[comp.lang.lisp] optimizing array lookups - need help

glassw@athena.mit.edu (William B Glass) (02/27/90)

I am currently working on a project that involves creating a lookup
routine for an online (English) dictionary.  Words are stored in nested
(1D) arrays and lists.

At each level words are indexed by the current letter.  For example, at the
top level, "apple", "banana", and "cherry" would all be in seperate 
substructures.

I would like to optimize this by storing each level as either an array or list
depending on the number of elements.  For example, if there are only three 
words beginning with "smi" it is faster to use  a list than an array to 
look the words up in.  However, the combination "st" is followed by almost
every other possible letter, and thus would be faster if I used a 26 element
array.

Does anyone know where the appropriate cutoff point should change
from lists to arrays for quicker indexing?  My guess is between 5 and
ten, but it would help if someone else had any info an this.
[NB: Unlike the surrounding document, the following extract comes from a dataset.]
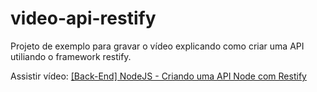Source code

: # video-api-restify
Projeto de exemplo para gravar o vídeo explicando como criar uma API utiliando o framework restify.

Assistir vídeo: [[Back-End] NodeJS - Criando uma API Node com Restify](https://www.youtube.com/watch?v=zKanc3A_OKc)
I'm not a regular reader of this list, so I would appreciate email.  
Thanks in advance.

William Glass  <glassw@athena.mit.edu>
Massachusetts Institute of Technology           / Standard Disclaimer
--
Will Glass

forster@cs.umass.edu (03/03/90)

Two points:
1. there was a discussion about a year ago about trade-offs between hash tables
and a-lists (or property lists, I don't remember which), which eventually
arrived at the conclusion that the point at which it was more efficient to use
one scheme or the other was implementation-dependent, but around 30 for a
lispm.  This is the closest thing I can recall to what you're asking about.
2. You're essentially describing tries, and since you don't say how you're
going to access the data in the lists, it's not at all clear that you'd have
any savings at all, let alone save time.  The whole point of using a trie is
that you can use the character as an index, and get the data as quickly as
possible.  (How could you improve on an array reference for speed?)  Space is,
of course, an issue, and you might be able to save space this way, but it
seems like you're going to lose more than you gain.
- David Forster